_PROMPT_.
Please output exactly the lines from the one containing "- [x] To do: Apresentação" through the end of the records below, leaving out any pictures.

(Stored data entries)
"""

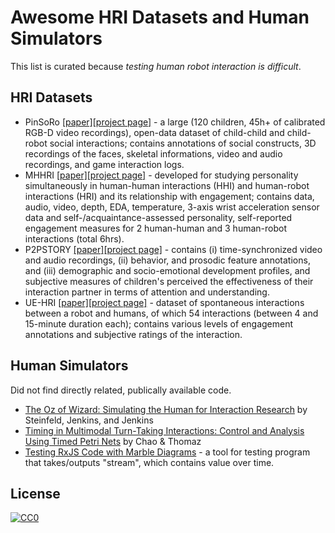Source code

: # Awesome HRI Datasets and Human Simulators

This list is curated because _testing human robot interaction is difficult_.

## HRI Datasets

- PinSoRo [[paper]](https://journals.plos.org/plosone/article?id=10.1371/journal.pone.0205999)[[project page]](https://freeplay-sandbox.github.io/) - a large (120 children, 45h+ of calibrated RGB-D video recordings), open-data dataset of child-child and child-robot social interactions; contains annotations of social constructs, 3D recordings of the faces, skeletal informations, video and audio recordings, and game interaction logs.
- MHHRI [[paper]](https://ieeexplore.ieee.org/document/8003432)[[project page]](https://www.cl.cam.ac.uk/research/rainbow/projects/mhhri/) - developed for studying personality simultaneously in human-human interactions (HHI) and human-robot interactions (HRI) and its relationship with engagement; contains data, audio, video, depth, EDA, temperature, 3-axis wrist acceleration sensor data and self-/acquaintance-assessed personality, self-reported engagement measures for 2 human-human and 3 human-robot interactions (total 6hrs).
- P2PSTORY [[paper]](https://dl.acm.org/doi/pdf/10.1145/3173574.3174008)[[project page]](https://www.media.mit.edu/projects/p2pstory/overview/) - contains (i) time-synchronized video and audio recordings, (ii) behavior, and prosodic feature annotations, and (iii) demographic and socio-emotional development profiles, and subjective measures of children's perceived the effectiveness of their interaction partner in terms of attention and understanding.
- UE-HRI [[paper]](https://dl.acm.org/doi/pdf/10.1145/3136755.3136814)[[project page]](http://www.tsi.telecom-paristech.fr/aao/en/2017/05/18/ue-hri-dataset/) - dataset of spontaneous interactions between a robot and humans, of which 54 interactions (between 4 and 15-minute duration each); contains various levels of engagement annotations and subjective ratings of the interaction.

## Human Simulators

Did not find directly related, publically available code.

- [The Oz of Wizard: Simulating the Human for Interaction Research](https://dl.acm.org/doi/pdf/10.1145/1514095.1514115) by Steinfeld, Jenkins, and Jenkins
- [Timing in Multimodal Turn-Taking Interactions: Control and Analysis Using Timed Petri Nets](https://dl.acm.org/doi/pdf/10.5898/JHRI.1.1.Chao) by Chao & Thomaz
- [Testing RxJS Code with Marble Diagrams](https://rxjs-dev.firebaseapp.com/guide/testing/marble-testing) - a tool for testing program that takes/outputs "stream", which contains value over time.

## License

[![CC0](https://licensebuttons.net/p/zero/1.0/88x31.png)](http://creativecommons.org/publicdomain/zero/1.0/)
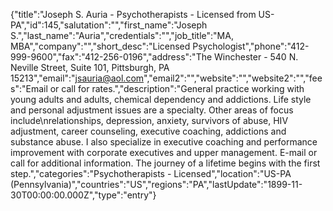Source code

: {"title":"Joseph S. Auria - Psychotherapists - Licensed from US-PA","id":145,"salutation":"","first_name":"Joseph S.","last_name":"Auria","credentials":"","job_title":"MA, MBA","company":"","short_desc":"Licensed Psychologist","phone":"412-999-9600","fax":"412-256-0196","address":"The Winchester - 540 N. Neville  Street, Suite 101, Pittsburgh, PA 15213","email":"jsauria@aol.com","email2":"","website":"","website2":"","fees":"Email or call for rates.","description":"General practice working with young adults and adults, chemical dependency and addictions.  Life style and personal adjustment issues are a specialty. Other areas of focus include\nrelationships, depression, anxiety, survivors of abuse, HIV adjustment, career counseling, executive coaching, addictions and substance abuse. I also specialize in executive coaching and performance improvement with corporate executives and upper management.  E-mail or call for additional information. The journey of a lifetime begins with the first step.","categories":"Psychotherapists - Licensed","location":"US-PA (Pennsylvania)","countries":"US","regions":"PA","lastUpdate":"1899-11-30T00:00:00.000Z","type":"entry"}
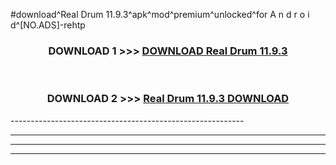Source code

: #download^Real Drum 11.9.3^apk^mod^premium^unlocked^for A n d r o i d^[NO.ADS]-rehtp



<div align="center">

<h3>DOWNLOAD 1 >>> <a href="https://runaway1.web.app/?sq=Real Drum 11.9.3">DOWNLOAD Real Drum 11.9.3</a></h3><br>

<h3>DOWNLOAD 2 >>> <a href="https://runaway1.web.app/?sq=Real Drum 11.9.3">Real Drum 11.9.3 DOWNLOAD </a></h3>

</div>
----------------------------------------------------------

----------------------------------------------------------

----------------------------------------------------------

----------------------------------------------------------



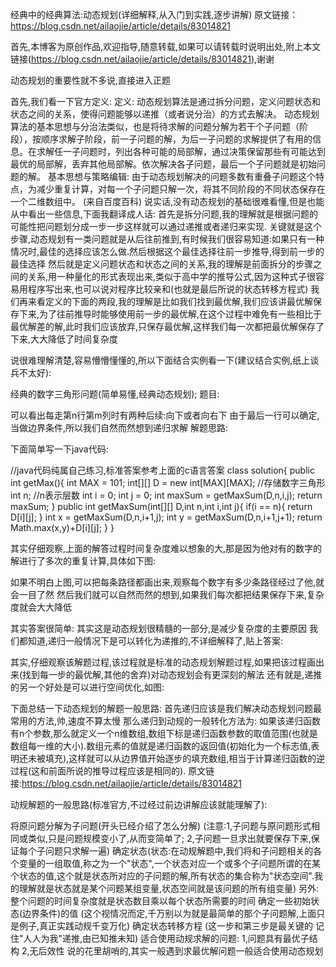 
经典中的经典算法:动态规划(详细解释,从入门到实践,逐步讲解)
原文链接：https://blog.csdn.net/ailaojie/article/details/83014821

首先,本博客为原创作品,欢迎指导,随意转载,如果可以请转载时说明出处,附上本文链接(https://blog.csdn.net/ailaojie/article/details/83014821),谢谢

动态规划的重要性就不多说,直接进入正题

首先,我们看一下官方定义:
定义:
动态规划算法是通过拆分问题，定义问题状态和状态之间的关系，使得问题能够以递推（或者说分治）的方式去解决。
动态规划算法的基本思想与分治法类似，也是将待求解的问题分解为若干个子问题（阶段），按顺序求解子阶段，前一子问题的解，为后一子问题的求解提供了有用的信息。在求解任一子问题时，列出各种可能的局部解，通过决策保留那些有可能达到最优的局部解，丢弃其他局部解。依次解决各子问题，最后一个子问题就是初始问题的解。
基本思想与策略编辑:
由于动态规划解决的问题多数有重叠子问题这个特点，为减少重复计算，对每一个子问题只解一次，将其不同阶段的不同状态保存在一个二维数组中。
(来自百度百科)
说实话,没有动态规划的基础很难看懂,但是也能从中看出一些信息,下面我翻译成人话:
首先是拆分问题,我的理解就是根据问题的可能性把问题划分成一步一步这样就可以通过递推或者递归来实现.
关键就是这个步骤,动态规划有一类问题就是从后往前推到,有时候我们很容易知道:如果只有一种情况时,最佳的选择应该怎么做.然后根据这个最佳选择往前一步推导,得到前一步的最佳选择
然后就是定义问题状态和状态之间的关系,我的理解是前面拆分的步骤之间的关系,用一种量化的形式表现出来,类似于高中学的推导公式,因为这种式子很容易用程序写出来,也可以说对程序比较亲和(也就是最后所说的状态转移方程式)
我们再来看定义的下面的两段,我的理解是比如我们找到最优解,我们应该讲最优解保存下来,为了往前推导时能够使用前一步的最优解,在这个过程中难免有一些相比于最优解差的解,此时我们应该放弃,只保存最优解,这样我们每一次都把最优解保存了下来,大大降低了时间复杂度

说很难理解清楚,容易懵懵懂懂的,所以下面结合实例看一下(建议结合实例,纸上谈兵不太好):

经典的数字三角形问题(简单易懂,经典动态规划);
题目:

可以看出每走第n行第m列时有两种后续:向下或者向右下
由于最后一行可以确定,当做边界条件,所以我们自然而然想到递归求解
解题思路:

下面简单写一下java代码:

//java代码纯属自己练习,标准答案参考上面的c语言答案
class solution{
	public int getMax(){
		int MAX = 101;
		int[][] D = new int[MAX][MAX];   //存储数字三角形
		int n;              //n表示层数
		int i = 0; int j = 0;
		int maxSum = getMaxSum(D,n,i,j);
		return maxSum;
	}
	public int getMaxSum(int[][] D,int n,int i,int j){
		if(i == n){
			return D[i][j];
		}
		int x = getMaxSum(D,n,i+1,j);
		int y = getMaxSum(D,n,i+1,j+1);
		return Math.max(x,y)+D[i][j];
	}
}


其实仔细观察,上面的解答过程时间复杂度难以想象的大,那是因为他对有的数字的解进行了多次的重复计算,具体如下图:

如果不明白上图,可以把每条路径都画出来,观察每个数字有多少条路径经过了他,就会一目了然
然后我们就可以自然而然的想到,如果我们每次都把结果保存下来,复杂度就会大大降低

其实答案很简单:
其实这是动态规划很精髓的一部分,是减少复杂度的主要原因
我们都知道,递归一般情况下是可以转化为递推的,不详细解释了,贴上答案:

其实,仔细观察该解题过程,该过程就是标准的动态规划解题过程,如果把该过程画出来(找到每一步的最优解,其他的舍弃)对动态规划会有更深刻的解法
还有就是,递推的另一个好处是可以进行空间优化,如图:

下面总结一下动态规划的解题一般思路:
首先递归应该是我们解决动态规划问题最常用的方法,帅,速度不算太慢
那么递归到动规的一般转化方法为:
如果该递归函数有n个参数,那么就定义一个n维数组,数组下标是递归函数参数的取值范围(也就是数组每一维的大小).数组元素的值就是递归函数的返回值(初始化为一个标志值,表明还未被填充),这样就可以从边界值开始逐步的填充数组,相当于计算递归函数的逆过程(这和前面所说的推导过程应该是相同的).
原文链接:https://blog.csdn.net/ailaojie/article/details/83014821

动规解题的一般思路(标准官方,不过经过前边讲解应该就能理解了):

将原问题分解为子问题(开头已经介绍了怎么分解) (注意:1,子问题与原问题形式相同或类似,只是问题规模变小了,从而变简单了; 2,子问题一旦求出就要保存下来,保证每个子问题只求解一遍)
确定状态(状态:在动规解题中,我们将和子问题相关的各个变量的一组取值,称之为一个"状态",一个状态对应一个或多个子问题所谓的在某个状态的值,这个就是状态所对应的子问题的解,所有状态的集合称为"状态空间".我的理解就是状态就是某个问题某组变量,状态空间就是该问题的所有组变量) 另外:整个问题的时间复杂度就是状态数目乘以每个状态所需要的时间
确定一些初始状态(边界条件)的值 (这个视情况而定,千万别以为就是最简单的那个子问题解,上面只是例子,真正实践动规千变万化)
确定状态转移方程 (这一步和第三步是最关键的 记住"人人为我"递推,由已知推未知)
适合使用动规求解的问题:
1,问题具有最优子结构
2,无后效性 说的花里胡哨的,其实一般遇到求最优解问题一般适合使用动态规划

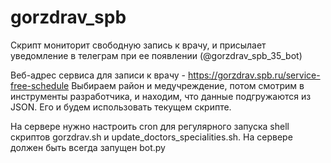 # gorzdrav_spb
Скрипт мониторит свободную запись к врачу, и присылает уведомление в телеграм при ее появлении (@gorzdrav_spb_35_bot)

Веб-адрес сервиса для записи к врачу - https://gorzdrav.spb.ru/service-free-schedule
Выбираем район и медучреждение, потом смотрим в инструменты разработчика, и находим, что данные подгружаются из JSON. Его и будем использовать текущем скрипте.

На сервере нужно настроить cron для регулярного запуска shell скриптов gorzdrav.sh и update_doctors_specialities.sh.
На сервере должен быть всегда запущен bot.py
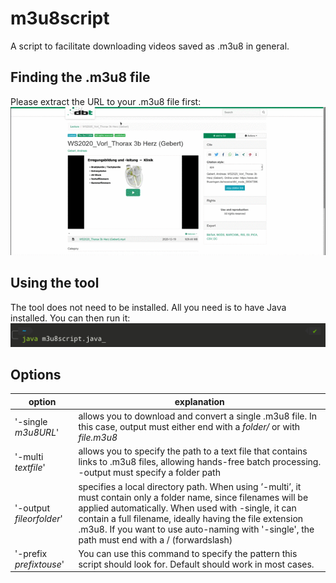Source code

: # m3u8script
A script to facilitate downloading videos saved as .m3u8 in general.

## Finding the .m3u8 file
Please extract the URL to your .m3u8 file first:
![find m3u8](findm3u8.gif)

## Using the tool
The tool does not need to be installed. All you need is to have Java installed.
You can then run it:
![java m3u8script.java](cli.jpg)

## Options
|option|explanation|
|----|----|
|'-single *m3u8URL*'| allows you to download and convert a single .m3u8 file. In this case, output must either end with a *folder/* or with *file.m3u8*|
|'-multi *textfile*'| allows you to specify the path to a text file that contains links to .m3u8 files, allowing hands-free batch processing. -output must specify a folder path|
|'-output *fileorfolder*'| specifies a local directory path. When using ’-multi’, it must contain only a folder name, since filenames will be applied automatically. When used with -single, it can contain a full filename, ideally having the file extension .m3u8. If you want to use auto-naming with '-single', the path must end with a / (forwardslash)|
|'-prefix *prefixtouse*'| You can use this command to specify the pattern this script should look for. Default should work in most cases. |
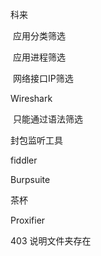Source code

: 科来

​	应用分类筛选

​	应用进程筛选

​	网络接口IP筛选

Wireshark

​	只能通过语法筛选

封包监听工具



fiddler

Burpsuite

茶杯 

Proxifier



403 说明文件夹存在



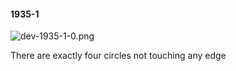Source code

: #### 1935-1
![dev-1935-1-0.png](https://github.com/lil-lab/nlvr/raw/master/nlvr/dev/images/3/dev-1935-1-0.png "dev-1935-1-0.png")

There are exactly four circles not touching any edge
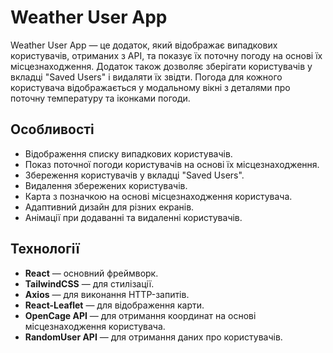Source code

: # Weather User App

Weather User App — це додаток, який відображає випадкових користувачів, отриманих з API, та показує їх поточну погоду на основі їх місцезнаходження. Додаток також дозволяє зберігати користувачів у вкладці "Saved Users" і видаляти їх звідти. Погода для кожного користувача відображається у модальному вікні з деталями про поточну температуру та іконками погоди.

## Особливості

- Відображення списку випадкових користувачів.
- Показ поточної погоди користувачів на основі їх місцезнаходження.
- Збереження користувачів у вкладці "Saved Users".
- Видалення збережених користувачів.
- Карта з позначкою на основі місцезнаходження користувача.
- Адаптивний дизайн для різних екранів.
- Анімації при додаванні та видаленні користувачів.

## Технології

- **React** — основний фреймворк.
- **TailwindCSS** — для стилізації.
- **Axios** — для виконання HTTP-запитів.
- **React-Leaflet** — для відображення карти.
- **OpenCage API** — для отримання координат на основі місцезнаходження користувача.
- **RandomUser API** — для отримання даних про користувачів.
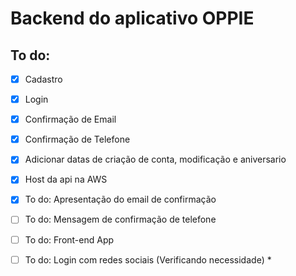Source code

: # Backend do aplicativo OPPIE

## To do:
- [x] Cadastro
- [x] Login
- [x] Confirmação de Email
- [x] Confirmação de Telefone
- [x] Adicionar datas de criação de conta, modificação e aniversario
- [x] Host da api na AWS
- [x] To do: Apresentação do email de confirmação
- [ ] To do: Mensagem de confirmação de telefone
- [ ] To do: Front-end App
- [ ] To do: Login com redes sociais (Verificando necessidade) *

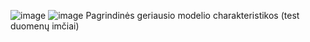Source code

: ![image](https://github.com/skoniskaune/Projektas_C5361/assets/151195634/26875678-0654-4b2e-ba1b-2b6edccbb051)
![image](https://github.com/skoniskaune/Projektas_C5361/assets/151195634/4433925f-925a-4a62-9625-2eff7da248f1)
Pagrindinės geriausio modelio charakteristikos (test duomenų imčiai)
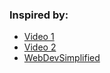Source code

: ### Inspired by:

- [Video 1]('https://youtu.be/XEO3mFvrDx0')
- [Video 2]('https://youtu.be/7MIm1HD8l-4')
- [WebDevSimplified]('https://youtu.be/UUga4-z7b6s')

"""

_EXERCISE RESPONSE_.
- [x] To do: Apresentação do email de confirmação
- [ ] To do: Mensagem de confirmação de telefone
- [ ] To do: Front-end App
- [ ] To do: Login com redes sociais (Verificando necessidade) *

Source code

: ![image](https://github.com/skoniskaune/Projektas_C5361/assets/151195634/26875678-0654-4b2e-ba1b-2b6edccbb051)
![image](https://github.com/skoniskaune/Projektas_C5361/assets/151195634/4433925f-925a-4a62-9625-2eff7da248f1)
Pagrindinės geriausio modelio charakteristikos (test duomenų imčiai)
Source code

: ### Inspired by:

- [Video 1]('https://youtu.be/XEO3mFvrDx0')
- [Video 2]('https://youtu.be/7MIm1HD8l-4')
- [WebDevSimplified]('https://youtu.be/UUga4-z7b6s')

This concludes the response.